Sending many tensors with isend – possible identify which tensor sent?

stsievert · September 14, 2017, 7:35pm

I’m trying to send model parameters from one machine to another using torch.distributed, and it boils down to

import torch.distributed as dist

# Sending from Machine 0
for param in model.parameters():
	dist.isend(param, 1)
	
# Receiving on Machine 1
for param in model.parameters():
	other_param = 0 * param.clone()
	dist.irecv(param, 1)
    assert other_param == param  # if models equal

Will I receive the parameters I expect from this? In my tests they’re equal but I’m unsure if this will be general in other scenarios.
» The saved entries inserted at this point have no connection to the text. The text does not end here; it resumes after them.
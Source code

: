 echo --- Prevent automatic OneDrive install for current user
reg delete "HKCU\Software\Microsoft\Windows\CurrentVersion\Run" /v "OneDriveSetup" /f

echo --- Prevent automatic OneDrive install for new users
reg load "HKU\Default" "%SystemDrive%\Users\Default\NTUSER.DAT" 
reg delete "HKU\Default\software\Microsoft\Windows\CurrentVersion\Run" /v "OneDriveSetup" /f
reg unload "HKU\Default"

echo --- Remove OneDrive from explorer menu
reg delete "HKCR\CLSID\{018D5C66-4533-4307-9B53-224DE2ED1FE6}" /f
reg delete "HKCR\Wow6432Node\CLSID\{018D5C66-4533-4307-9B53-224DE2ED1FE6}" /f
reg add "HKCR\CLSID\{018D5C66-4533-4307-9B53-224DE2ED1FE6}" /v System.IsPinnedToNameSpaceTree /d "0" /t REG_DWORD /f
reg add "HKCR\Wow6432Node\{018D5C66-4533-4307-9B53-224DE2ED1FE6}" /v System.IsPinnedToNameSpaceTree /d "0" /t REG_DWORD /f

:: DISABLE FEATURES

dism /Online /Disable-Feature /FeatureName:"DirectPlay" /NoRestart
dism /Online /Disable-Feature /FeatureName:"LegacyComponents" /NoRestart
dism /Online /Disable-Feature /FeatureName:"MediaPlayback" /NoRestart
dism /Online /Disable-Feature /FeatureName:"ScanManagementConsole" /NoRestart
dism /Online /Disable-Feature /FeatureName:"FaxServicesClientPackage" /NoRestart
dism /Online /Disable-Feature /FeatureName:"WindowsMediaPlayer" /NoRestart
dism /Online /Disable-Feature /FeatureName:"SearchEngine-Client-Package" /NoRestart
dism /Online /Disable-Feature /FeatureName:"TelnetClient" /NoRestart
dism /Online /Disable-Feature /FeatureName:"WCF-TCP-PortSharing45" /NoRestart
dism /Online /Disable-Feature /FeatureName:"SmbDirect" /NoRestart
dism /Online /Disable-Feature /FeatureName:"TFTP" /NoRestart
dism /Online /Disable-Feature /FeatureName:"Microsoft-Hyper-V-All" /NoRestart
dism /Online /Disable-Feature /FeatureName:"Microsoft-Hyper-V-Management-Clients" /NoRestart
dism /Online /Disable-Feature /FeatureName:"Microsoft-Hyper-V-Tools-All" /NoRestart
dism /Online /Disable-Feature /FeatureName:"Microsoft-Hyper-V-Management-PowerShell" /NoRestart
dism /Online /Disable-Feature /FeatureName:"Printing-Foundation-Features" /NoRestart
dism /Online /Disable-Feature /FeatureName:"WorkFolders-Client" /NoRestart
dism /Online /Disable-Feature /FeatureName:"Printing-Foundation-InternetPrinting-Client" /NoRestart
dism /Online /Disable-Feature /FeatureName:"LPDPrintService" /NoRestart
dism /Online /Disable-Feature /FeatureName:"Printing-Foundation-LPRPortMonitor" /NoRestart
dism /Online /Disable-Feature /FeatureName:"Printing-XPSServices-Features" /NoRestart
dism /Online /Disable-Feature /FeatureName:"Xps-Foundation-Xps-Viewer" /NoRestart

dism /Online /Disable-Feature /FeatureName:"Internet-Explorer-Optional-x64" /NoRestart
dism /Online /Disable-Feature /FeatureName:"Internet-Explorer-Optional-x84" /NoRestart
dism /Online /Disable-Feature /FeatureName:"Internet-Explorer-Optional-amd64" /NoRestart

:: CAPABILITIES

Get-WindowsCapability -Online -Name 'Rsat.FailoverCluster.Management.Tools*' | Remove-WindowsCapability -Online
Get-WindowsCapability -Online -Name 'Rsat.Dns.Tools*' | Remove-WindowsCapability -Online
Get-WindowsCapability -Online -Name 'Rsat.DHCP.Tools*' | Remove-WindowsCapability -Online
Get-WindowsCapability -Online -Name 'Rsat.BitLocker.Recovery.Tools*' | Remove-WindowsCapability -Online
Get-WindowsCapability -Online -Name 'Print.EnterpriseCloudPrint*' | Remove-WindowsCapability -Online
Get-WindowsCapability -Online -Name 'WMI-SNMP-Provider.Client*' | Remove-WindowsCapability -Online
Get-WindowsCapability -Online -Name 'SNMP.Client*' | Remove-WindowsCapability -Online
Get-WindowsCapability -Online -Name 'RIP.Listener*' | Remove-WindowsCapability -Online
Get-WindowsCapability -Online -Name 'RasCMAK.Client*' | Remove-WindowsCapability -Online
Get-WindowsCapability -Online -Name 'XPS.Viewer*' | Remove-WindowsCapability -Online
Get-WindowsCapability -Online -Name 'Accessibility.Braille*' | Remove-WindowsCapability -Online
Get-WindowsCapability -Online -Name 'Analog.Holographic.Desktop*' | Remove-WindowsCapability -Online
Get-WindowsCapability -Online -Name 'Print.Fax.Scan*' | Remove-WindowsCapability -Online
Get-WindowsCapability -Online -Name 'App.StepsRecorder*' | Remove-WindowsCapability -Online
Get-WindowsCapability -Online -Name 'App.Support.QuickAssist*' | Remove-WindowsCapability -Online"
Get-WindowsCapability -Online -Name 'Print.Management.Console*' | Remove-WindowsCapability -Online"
This boils down to sending a some tag along with the tensor to identify which tensor you are sending. In mpi4py, this is possible with their tag interface:

http://mpi4py.readthedocs.io/en/stable/overview.html?highlight=tag#point-to-point-communications

ngimel · September 14, 2017, 10:37pm

For MPI backend at least, MPI non-overtaking guarantee should take care of messages being received in the correct order: http://mpi-forum.org/docs/mpi-2.2/mpi22-report/node54.htm#Node54, http://mpi-forum.org/docs/mpi-2.2/mpi22-report/node61.htm#Node61.

bapi · January 23, 2020, 9:12am

Hi! BTW, if it worked for your purpose, could you do any optimization over this for sending the model parameters across the machines, for example, coalesced communication?